Not only had she lost her job, but due to the niche area she worked in she knew that it would be difficult to find any new job. Indeed she was told by a recruitment expert that she would not be able to get a job unless she was prepared to work full time and to travel. “I was effectively unemployable as a sales executive,” she says.

In the end she won her case and she feels very positive that she stood up for the many women who suffer similar situations. “It is so stupid. 80% of my income was commission and I didn’t need any supervision. Companies should positively discriminate to get mums in because they can do everything. You turn into a superhero when you have children,” says Anwyn.

Creative cafe

While she was waiting for the case to be heard in 2012, Anwyn started learning to sew and craft “for my own sanity”. After the tribunal, she began selling cakes and doing the odd craft market. She took her newborn with her.

Two years ago, Anwyn attended a women-only business coaching session. She had been making skater dresses and wanted advice about scaling this up around the children as she had no family nearby. However, she had long harboured a desire to set up her own creative cafe and mentioned it to the group, although she did not feel financially ready to take the plunge. She was asked why she didn’t consider running workshops in other people’s venues. “It was a lightbulb moment,” she says.
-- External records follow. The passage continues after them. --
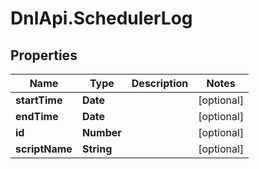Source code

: # DnlApi.SchedulerLog

## Properties
Name | Type | Description | Notes
------------ | ------------- | ------------- | -------------
**startTime** | **Date** |  | [optional] 
**endTime** | **Date** |  | [optional] 
**id** | **Number** |  | [optional] 
**scriptName** | **String** |  | [optional]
She started running workshops in cafes and people’s homes.

Last summer Anwyn was at an event held by Wenta, the social enterprise which provides support and guidance to those considering, starting or growing their own business. They suggested starting a pop-up cafe.

Anwyn, whose children are now aged seven and five, says finding a location for a pop-up cafe was difficult despite council support for pop-ups. The problem, she says, was a lack of empty council property in Bedford, where she lives, and the fact that private landlords often don’t want to offer short-term leases.  She eventually found a private landlord who was willing to do a short term let, but she says the fact that she escaped certain regulations because her two-storey cafe was not a permanent business did not go down well with some of the other businesses.

Anwyn is treating her pop-up craft cafe as a trial, although she doesn’t expect to make a profit. The response she has had has been very positive, particularly from Bedford’s mayor. Her cafe idea included drop-in creative workshops for adults and children, a cafe with wi-fi and a creative co-working room but also support for local artists through selling their products. “There has been some very beautiful work that has come in. There is some amazing local talent out there,” says Anwyn.  “It is my dream business,” she says. “I love seeing people coming in and being creative.”

She says that she has no intention of going back to the stress of her previous life. “I am earning less, but my experience blew my trust in all corporate employers,” she says. “I hope employers see what they are losing when they treat mothers so poorly.”